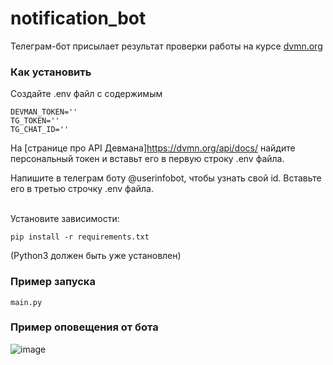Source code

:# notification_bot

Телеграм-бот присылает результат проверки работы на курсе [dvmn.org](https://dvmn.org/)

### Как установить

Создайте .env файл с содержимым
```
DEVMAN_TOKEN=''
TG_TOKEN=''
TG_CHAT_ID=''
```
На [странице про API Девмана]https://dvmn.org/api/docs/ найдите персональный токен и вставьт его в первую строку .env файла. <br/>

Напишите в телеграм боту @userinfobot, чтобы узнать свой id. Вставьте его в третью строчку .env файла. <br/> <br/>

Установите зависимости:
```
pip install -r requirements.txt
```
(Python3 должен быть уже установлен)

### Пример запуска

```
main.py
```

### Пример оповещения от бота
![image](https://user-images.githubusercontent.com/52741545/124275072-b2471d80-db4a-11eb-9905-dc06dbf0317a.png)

————————

AIM OF THE EXERCISE: Omit the pictures. Transcribe every record exactly.

OUTPUT OF THE TASK:
Source code

:# notification_bot

Телеграм-бот присылает результат проверки работы на курсе [dvmn.org](https://dvmn.org/)

### Как установить

Создайте .env файл с содержимым
```
DEVMAN_TOKEN=''
TG_TOKEN=''
TG_CHAT_ID=''
```
На [странице про API Девмана]https://dvmn.org/api/docs/ найдите персональный токен и вставьт его в первую строку .env файла. <br/>

Напишите в телеграм боту @userinfobot, чтобы узнать свой id. Вставьте его в третью строчку .env файла. <br/> <br/>

Установите зависимости:
```
pip install -r requirements.txt
```
(Python3 должен быть уже установлен)

### Пример запуска

```
main.py
```

### Пример оповещения от бота
![image](https://user-images.githubusercontent.com/52741545/124275072-b2471d80-db4a-11eb-9905-dc06dbf0317a.png)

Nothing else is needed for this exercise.